TiAlN thin films were deposited on Si(100) and AISI 304 austenitic stainless steel substrates at the low deposition temperature below 250℃ by the deep oscillation magnetron sputtering (DOMS), respectively. The peak sputtering power changed from 58.7 kW to 129.9 kW by adjusting the oscillation voltage on-time (τon) / off-time (τoff) ratio with 6–12 μs to 30 μs. All TiAlN thin films have a face centered cubic structure with a composition of Ti0.22Al0.28N0.50. With increasing the peak powers, a transit of the columnar morphology in Zone I with the preferred orientation of c-TiAlN(111) to a compact morphology in Zone T with c-TiAlN(200) was characterized. The hardness, residual stress, and H/E and H3/E2 ratios of TiAlN thin films increased with the maximal values obtained at the peak power of 90.2 kW, and then slightly decreased. Correspondently, the fracture toughness (KIC) of TiAlN thin films on Si(100) and AISI 304 stainless steel increased firstly from 0.56 MPa∙m1/2 to 1.10 MPa∙m1/2 and from 0.58 MPa∙m1/2 to 1.08 MPa∙m1/2 as the structure from Zone I with c-TiAlN(111) to Zone T with c-TiAlN(200), and then decreased to 0.94 MPa∙m1/2 and 0.71 MPa∙m1/2 at the structure of Zone T with c-TiAlN(200), respectively.
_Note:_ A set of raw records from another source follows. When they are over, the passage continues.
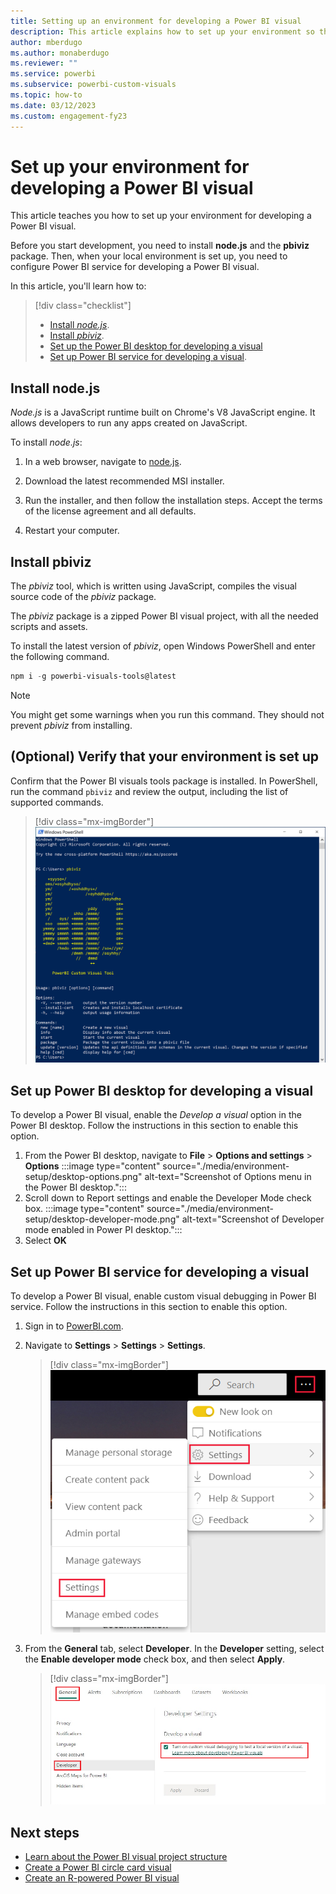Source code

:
 ```yaml
---
title: Setting up an environment for developing a Power BI visual
description: This article explains how to set up your environment so that you can develop a Power BI visual.
author: mberdugo
ms.author: monaberdugo
ms.reviewer: ""
ms.service: powerbi
ms.subservice: powerbi-custom-visuals
ms.topic: how-to
ms.date: 03/12/2023
ms.custom: engagement-fy23
---
```


# Set up your environment for developing a Power BI visual

This article teaches you how to set up your environment for developing a Power BI visual.

Before you start development, you need to install **node.js** and the **pbiviz** package. Then, when your local environment is set up, you need to configure Power BI service for developing a Power BI visual.

In this article, you'll learn how to:
> [!div class="checklist"]
>
> * [Install *node.js*](#install-nodejs).
> * [Install *pbiviz*](#install-pbiviz).
> * [Set up the Power BI desktop for developing a visual](#set-up-power-bi-desktop-for-developing-a-visual)
> * [Set up Power BI service for developing a visual](#set-up-power-bi-service-for-developing-a-visual).

## Install node.js

*Node.js* is a JavaScript runtime built on Chrome's V8 JavaScript engine. It allows developers to run any apps created on JavaScript.

To install *node.js*:

1. In a web browser, navigate to [node.js](https://nodejs.org).

2. Download the latest recommended MSI installer.

3. Run the installer, and then follow the installation steps. Accept the terms of the license agreement and all defaults.

4. Restart your computer.

## Install pbiviz

The *pbiviz* tool, which is written using JavaScript, compiles the visual source code of the *pbiviz* package.

The *pbiviz* package is a zipped Power BI visual project, with all the needed scripts and assets.

To install the latest version of *pbiviz*, open Windows PowerShell and enter the following command.

  ```powershell
  npm i -g powerbi-visuals-tools@latest
  ```

>[!NOTE]
>You might get some warnings when you run this command. They should not prevent *pbiviz* from installing.

## (Optional) Verify that your environment is set up

Confirm that the Power BI visuals tools package is installed. In PowerShell, run the command `pbiviz` and review the output, including the list of supported commands.

>[!div class="mx-imgBorder"]
>![Screenshot of the output of executing the command p b i viz in PowerShell.](media/environment-setup/pbiviz-verify.png)

## Set up Power BI desktop for developing a visual

To develop a Power BI visual, enable the *Develop a visual* option in the Power BI desktop. Follow the instructions in this section to enable this option.

1. From the Power BI desktop, navigate to **File** > **Options and settings**  > **Options**
   :::image type="content" source="./media/environment-setup/desktop-options.png" alt-text="Screenshot of Options menu in the Power BI desktop.":::
1. Scroll down to Report settings and enable the Developer Mode check box.
   :::image type="content" source="./media/environment-setup/desktop-developer-mode.png" alt-text="Screenshot of Developer mode enabled in Power PI desktop.":::
1. Select **OK**

## Set up Power BI service for developing a visual

To develop a Power BI visual, enable custom visual debugging in Power BI service. Follow the instructions in this section to enable this option.

1. Sign in to [PowerBI.com](https://powerbi.microsoft.com/).

2. Navigate to **Settings** > **Settings** > **Settings**.

    >[!div class="mx-imgBorder"]
    >![Screenshot of the settings, settings, settings, menu option in Power B I service.](media/environment-setup/powerbi-settings.png)

3. From the **General** tab, select **Developer**. In the **Developer** setting, select the **Enable  developer mode** check box, and then select **Apply**.

    >[!div class="mx-imgBorder"]
    >![Screenshot of the enable developer mode, in the Power BI settings, general tab.](media/environment-setup/developer-settings.png)

## Next steps

* [Learn about the Power BI visual project structure](./visual-project-structure.md)
* [Create a Power BI circle card visual](develop-circle-card.md)
* [Create an R-powered Power BI visual](create-r-based-power-bi-desktop.md)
The higher KIC values of Ti0.22Al0.28N0.50 thin films in Zone T were achieved on Si(100) and AISI 304 stainless steel at 90.2 kW. The excellent mechanical properties of TiAlN thin films on Si(100) and AISI 304 stainless steel substrates were carried out by using DOMS at the low deposition temperature.